Stefan Schildknecht, Hochschule Albstadt-Sigmaringen, Sigmaringen, Germany

Rémy Beaudouin, Institut national de l'environnement industriel et des risques (Ineris), Verneuil-en-Halatte, France

Emma De Fabiani, Università degli Studi di Milano, Milan, Italy

Giacomo Grumelli, Università degli Studi di Milano, Milan, Italy

Milad Mohammadi, Helmholtz Centre for Environmental Research - UFZ, Leipzig, Germany 

Information specialists: 

Elena Bernardini, Università degli Studi di Milano, Milan, Italy

Flavia Rampichini, Università degli Studi di Milano, Milan, Italy

This Adverse Outcome Pathway (AOP) describes the mechanistic link between the inhibition of mitochondrial complex III (cIII) and the development of parkinsonian motor deficits. It is developed upon the previously endorsed AOP3 (focused on complex I inhibition) and expands the AOP network to include cIII as a molecular initiating event (MIE). The pathway is supported by evidence from human genetic studies, in vitro models, and quantitative data analyses. Key events (KEs) include mitochondrial dysfunction, degeneration of dopaminergic neurons, and motor deficits. The AOP is characterised by strong biological plausibility and empirical support, particularly for the early KEs. To support regulatory application, a quantitative AOP (qAOP) framework was applied to model key event relationships (KERs) using dose–response data and Bayesian parameterization. This approach enabled the integration of data from multiple compounds. However, several uncertainties affect the quantitative understanding of this AOP. These include the lack of dose–response data for cIII inhibition in dopaminergic LUHMES cells, reliance on surrogate data from liver-derived HepG2 cells, and the use of glucose-rich media in most assays, which may mask mitochondrial vulnerability due to compensatory glycolysis. Additionally, an exposure duration of 24 hours, as the one used in the key studies, may be insufficient to detect downstream effects and, for some early KEs may result in a loss of temporal resolution determining an excessive steepness of the dose–response curve. The use of permeabilized cells for MIE measurements also introduces uncertainty regarding comparability of intracellular exposure with KEs measured in intact cells. Finally, while upstream key events are well-supported, direct in vivo evidence linking cIII inhibition to parkinsonian motor deficits remains limited. 

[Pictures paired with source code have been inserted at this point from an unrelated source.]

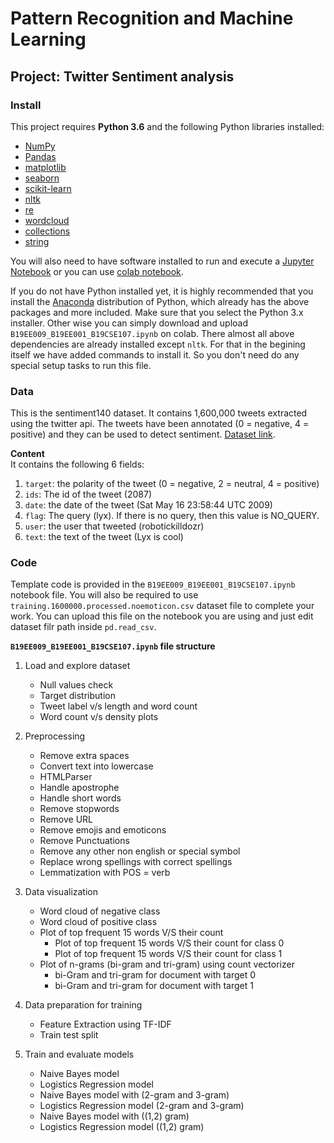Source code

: # Pattern Recognition and Machine Learning 
## Project: Twitter Sentiment analysis

### Install

This project requires **Python 3.6** and the following Python libraries installed:

- [NumPy](http://www.numpy.org/)
- [Pandas](http://pandas.pydata.org)
- [matplotlib](http://matplotlib.org/)
- [seaborn](https://seaborn.pydata.org/)
- [scikit-learn](http://scikit-learn.org/stable/)
- [nltk](https://www.nltk.org/)
- [re](https://docs.python.org/3/library/re.html)
- [wordcloud](https://pypi.org/project/wordcloud/)
- [collections](https://docs.python.org/3/library/collections.html)
- [string](https://docs.python.org/3/library/string.html)

You will also need to have software installed to run and execute a [Jupyter Notebook](http://jupyter.org/index.html) or you can use [colab notebook](https://colab.research.google.com/).

If you do not have Python installed yet, it is highly recommended that you install the [Anaconda](http://continuum.io/downloads) distribution of Python, which already has the above packages and more included. Make sure that you select the Python 3.x installer. Other wise you can simply download and upload `B19EE009_B19EE001_B19CSE107.ipynb` on colab. There almost all above dependencies are already installed except `nltk`. For that in the begining itself we have added commands to install it. So you don't need do any special setup tasks to run this file.

### Data

This is the sentiment140 dataset. It contains 1,600,000 tweets extracted using the twitter api. The tweets have been annotated (0 = negative, 4 = positive) and they can be used to detect sentiment. [Dataset link](https://www.kaggle.com/kazanova/sentiment140).

**Content** <br />
It contains the following 6 fields:
1. `target`: the polarity of the tweet (0 = negative, 2 = neutral, 4 = positive)
2. `ids`: The id of the tweet (2087)
3. `date`: the date of the tweet (Sat May 16 23:58:44 UTC 2009)
4. `flag`: The query (lyx). If there is no query, then this value is NO_QUERY.
5. `user`: the user that tweeted (robotickilldozr)
6. `text`: the text of the tweet (Lyx is cool)

### Code

Template code is provided in the `B19EE009_B19EE001_B19CSE107.ipynb` notebook file. You will also be required to use `training.1600000.processed.noemoticon.csv` dataset file to complete your work. You can upload this file on the notebook you are using and just edit dataset filr path inside `pd.read_csv`.
 
**`B19EE009_B19EE001_B19CSE107.ipynb` file structure**
1. Load and explore dataset
   - Null values check
   - Target distribution
   - Tweet label v/s length and word count
   - Word count v/s density plots

2. Preprocessing
   - Remove extra spaces
   - Convert text into lowercase
   - HTMLParser
   - Handle apostrophe
   - Handle short words
   - Remove stopwords
   - Remove URL
   - Remove emojis and emoticons
   - Remove Punctuations
   - Remove any other non english or special symbol
   - Replace wrong spellings with correct spellings
   - Lemmatization with POS = verb
 
 3. Data visualization
     - Word cloud of negative class
     - Word cloud of positive class
     - Plot of top frequent 15 words V/S their count
        - Plot of top frequent 15 words V/S their count for class 0
        - Plot of top frequent 15 words V/S their count for class 1
     - Plot of n-grams (bi-gram and tri-gram) using count vectorizer
        - bi-Gram and tri-gram for document with target 0
        - bi-Gram and tri-gram for document with target 1
 
 4. Data preparation for training
     - Feature Extraction using TF-IDF
     - Train test split
 
5. Train and evaluate models
     - Naive Bayes model 
     - Logistics Regression model
     - Naive Bayes model with (2-gram and 3-gram)
     - Logistics Regression model (2-gram and 3-gram)
     - Naive Bayes model with ((1,2) gram)
     - Logistics Regression model ((1,2) gram)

Evidence from literature consistently indicates that a relationship exists between pesticide exposure and the onset of parkinsonian motor deficit (Ntzani et al., 2013). The European Food Safety Authority (EFSA) started a project to provide a theoretical basis explaining the link between cI inhibition and neurotoxic adverse outcomes (manifesting in loss of dopamine neurons) (EFSA 2017). This resulted in the development of AOP 3 (inhibition of cI leading to parkinsonian motor deficits) and its endorsement by the OECD. The AOP 3 became a test/pilot case for exploring the use of AOP informed IATA in risk assessment (Bennekou et al.-OECD 2020). The AOP was initially exemplified by studies on rotenone and MPTP/MPP+. Subsequent work explored whether also the inhibition of other complexes of the respiratory chain might show similar effects. Systematic approaches, based on the 2017 version of AOP3 and case studies of regulatory relevance, indicate the contribution of the inhibition of mitochondrial complexes other than complex I, i.e. cIII (Table 1). These observations justify the integration of published data on complex III inhibition. The implementation of the AOP 3 is based on a negotiated procedure with EFSA (Reference: NP/EFSA/PREV/2024/02), which is intended to update AOP 3 by adding more evidence to the AOP wiki. The focus of the project is the transformation of AOP 3 into an AOP network for adult neurotoxicity, which involves expanding the number of MIEs. 

Table 1. Application of AOP 3 in studies with regulatory relevance 

IATA: Integrated Approaches to Testing and Assessment; cI: complex, I; cII: complex  II; cIII: complex III 

The starting conceptual model for this project is based on the key scientific sources, including EFSA (2017), Delp et al. (2019 and 2021), Van der Stel et al. (2020 and 2022). These publications provided the initial evidence for this project, which was further expanded through a structured literature review aimed at: 

• updating the link between mitochondrial toxicity and parkinsonian motor deficits across AOP 3 

• supporting the description of the new MIEs, KEs and KERs. 

Following the AOP Development Handbook, the AOP Wiki was mapped to identify existing KEs and KERs that were common to the newly developed components of the AOP network. KE 1542 was adopted and further elaborated for the missing parts by the authors of this AOP. The procedure has been agreed with the management of AOP-wiki after contacting the author. KE177, KE 890, AO 896 and KER 908, KER 910 within the OECD-endorsed AOP3 have been updated to include data referring on cIII inhibitors. These updates have been documented in a dedicated section, in agreement with the AOP3 point of contact. 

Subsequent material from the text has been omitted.